Похоже, что рабочий класс не был до такой степени нищ и угнетен, чтобы дети вовсе уж не видели конфет. Видели. Тем не менее в 1905 году глава семьи, слесарь колесного цеха воронежских железнодорожных мастерских Платон Фирсович Климентов «практиковался с листовками», то есть бунтовал. Семейство его обитало в Ямской слободе.

Слобода – это скорее хаты, чем дома, иной раз просто лачуги, кое-как сколоченные из шпал и вагонных досок. Плетни, огороды, лопухи.

«Много мужиков на Задонской большой дороге»: русский пролетариат на глазах вербовался из деревни. Однако конфеты детям покупали. На бумажках – портрет писателя Максима Горького с изречением: «Пусть сильнее грянет буря!»

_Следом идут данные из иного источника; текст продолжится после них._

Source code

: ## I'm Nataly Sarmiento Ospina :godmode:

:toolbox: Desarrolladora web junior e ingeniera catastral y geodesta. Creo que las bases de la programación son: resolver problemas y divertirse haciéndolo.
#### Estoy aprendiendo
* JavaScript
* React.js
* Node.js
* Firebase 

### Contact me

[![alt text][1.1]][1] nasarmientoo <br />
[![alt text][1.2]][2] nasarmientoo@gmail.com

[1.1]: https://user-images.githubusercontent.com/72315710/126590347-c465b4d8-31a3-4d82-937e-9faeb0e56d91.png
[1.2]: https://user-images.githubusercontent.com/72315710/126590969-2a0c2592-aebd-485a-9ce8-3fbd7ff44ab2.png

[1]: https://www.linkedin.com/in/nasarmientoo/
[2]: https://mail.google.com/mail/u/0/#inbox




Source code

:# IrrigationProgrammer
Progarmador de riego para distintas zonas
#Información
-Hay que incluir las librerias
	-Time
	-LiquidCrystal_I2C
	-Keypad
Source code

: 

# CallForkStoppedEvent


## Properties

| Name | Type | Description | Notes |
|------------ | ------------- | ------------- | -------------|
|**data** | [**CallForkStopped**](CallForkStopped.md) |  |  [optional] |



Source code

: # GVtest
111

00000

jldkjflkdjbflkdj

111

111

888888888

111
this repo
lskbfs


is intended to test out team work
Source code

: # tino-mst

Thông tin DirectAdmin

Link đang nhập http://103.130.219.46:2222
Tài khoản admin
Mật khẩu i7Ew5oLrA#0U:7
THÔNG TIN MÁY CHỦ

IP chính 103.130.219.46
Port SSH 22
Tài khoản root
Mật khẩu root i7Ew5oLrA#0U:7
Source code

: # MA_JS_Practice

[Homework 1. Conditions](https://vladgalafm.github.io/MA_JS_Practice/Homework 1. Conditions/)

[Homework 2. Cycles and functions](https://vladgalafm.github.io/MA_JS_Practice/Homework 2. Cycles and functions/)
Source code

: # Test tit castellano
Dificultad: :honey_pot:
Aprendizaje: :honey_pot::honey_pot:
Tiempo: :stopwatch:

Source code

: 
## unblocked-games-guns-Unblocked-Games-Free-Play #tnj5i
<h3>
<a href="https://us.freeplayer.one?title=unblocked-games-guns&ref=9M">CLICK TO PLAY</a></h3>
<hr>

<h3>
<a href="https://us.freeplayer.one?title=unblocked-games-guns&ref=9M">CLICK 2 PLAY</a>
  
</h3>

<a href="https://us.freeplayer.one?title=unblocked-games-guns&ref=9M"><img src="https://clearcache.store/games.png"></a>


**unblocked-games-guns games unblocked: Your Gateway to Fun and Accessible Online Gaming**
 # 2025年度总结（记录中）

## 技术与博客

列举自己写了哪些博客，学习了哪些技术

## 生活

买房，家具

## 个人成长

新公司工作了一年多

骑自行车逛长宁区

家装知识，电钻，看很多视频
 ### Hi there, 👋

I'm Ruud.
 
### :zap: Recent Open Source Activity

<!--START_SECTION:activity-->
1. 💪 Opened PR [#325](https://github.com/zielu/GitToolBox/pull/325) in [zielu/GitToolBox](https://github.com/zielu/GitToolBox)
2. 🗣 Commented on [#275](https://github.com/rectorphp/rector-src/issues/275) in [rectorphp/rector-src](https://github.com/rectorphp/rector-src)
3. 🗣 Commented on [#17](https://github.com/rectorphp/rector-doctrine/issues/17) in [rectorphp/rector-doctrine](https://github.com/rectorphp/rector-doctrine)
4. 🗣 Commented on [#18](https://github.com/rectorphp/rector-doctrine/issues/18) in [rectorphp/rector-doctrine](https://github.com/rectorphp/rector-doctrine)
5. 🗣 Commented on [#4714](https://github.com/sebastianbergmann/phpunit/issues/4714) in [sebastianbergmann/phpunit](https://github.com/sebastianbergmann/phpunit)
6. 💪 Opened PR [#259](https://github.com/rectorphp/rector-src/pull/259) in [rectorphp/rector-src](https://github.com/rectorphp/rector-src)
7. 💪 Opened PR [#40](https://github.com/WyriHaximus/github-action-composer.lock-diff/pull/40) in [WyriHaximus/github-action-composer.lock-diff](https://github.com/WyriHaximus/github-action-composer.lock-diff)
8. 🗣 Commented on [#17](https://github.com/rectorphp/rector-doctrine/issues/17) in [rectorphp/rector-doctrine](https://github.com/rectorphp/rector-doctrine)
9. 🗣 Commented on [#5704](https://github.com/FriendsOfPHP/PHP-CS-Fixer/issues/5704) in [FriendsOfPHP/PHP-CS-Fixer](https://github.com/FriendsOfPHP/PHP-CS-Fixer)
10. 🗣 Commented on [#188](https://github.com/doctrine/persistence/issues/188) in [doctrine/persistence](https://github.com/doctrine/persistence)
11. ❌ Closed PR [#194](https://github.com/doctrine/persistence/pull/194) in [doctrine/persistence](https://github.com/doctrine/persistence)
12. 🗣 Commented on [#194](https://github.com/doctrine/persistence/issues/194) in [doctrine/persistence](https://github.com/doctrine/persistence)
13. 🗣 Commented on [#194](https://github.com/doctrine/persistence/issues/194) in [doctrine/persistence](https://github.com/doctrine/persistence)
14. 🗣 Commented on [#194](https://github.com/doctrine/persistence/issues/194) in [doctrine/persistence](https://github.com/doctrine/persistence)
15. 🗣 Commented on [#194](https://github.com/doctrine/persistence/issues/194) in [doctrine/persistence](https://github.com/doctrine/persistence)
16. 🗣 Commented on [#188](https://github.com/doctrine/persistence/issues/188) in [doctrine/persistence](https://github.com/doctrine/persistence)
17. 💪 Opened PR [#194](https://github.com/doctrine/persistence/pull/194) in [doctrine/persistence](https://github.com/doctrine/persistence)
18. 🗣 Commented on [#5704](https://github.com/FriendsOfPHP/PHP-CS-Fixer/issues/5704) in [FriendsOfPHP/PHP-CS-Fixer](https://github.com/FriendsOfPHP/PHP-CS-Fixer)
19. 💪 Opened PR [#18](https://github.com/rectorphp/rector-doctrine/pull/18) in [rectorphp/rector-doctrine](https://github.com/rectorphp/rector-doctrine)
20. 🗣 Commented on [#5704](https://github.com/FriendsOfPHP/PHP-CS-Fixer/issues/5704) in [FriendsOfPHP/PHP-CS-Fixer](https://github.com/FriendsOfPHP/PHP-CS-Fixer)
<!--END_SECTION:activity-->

В слободской церковно-приходской школе пролетарского буревестника не проходили, в городской четырехклассной – тоже вряд ли. Дети слесаря в школах и не задерживались. «У нас семья была одно время в 10 человек – старший сын – один работник кроме отца. Отец же, слесарь, не мог кормить такую орду». Над слободским пацаном горьковская судьба повисла впрямую: идти в люди. Человек, образно говоря, родившийся на этот свет между лопухами и рельсами, человек межукладный, человек, как сказали бы теперь, маргинальный, – Андрей Платонов был обречен идти путем Горького.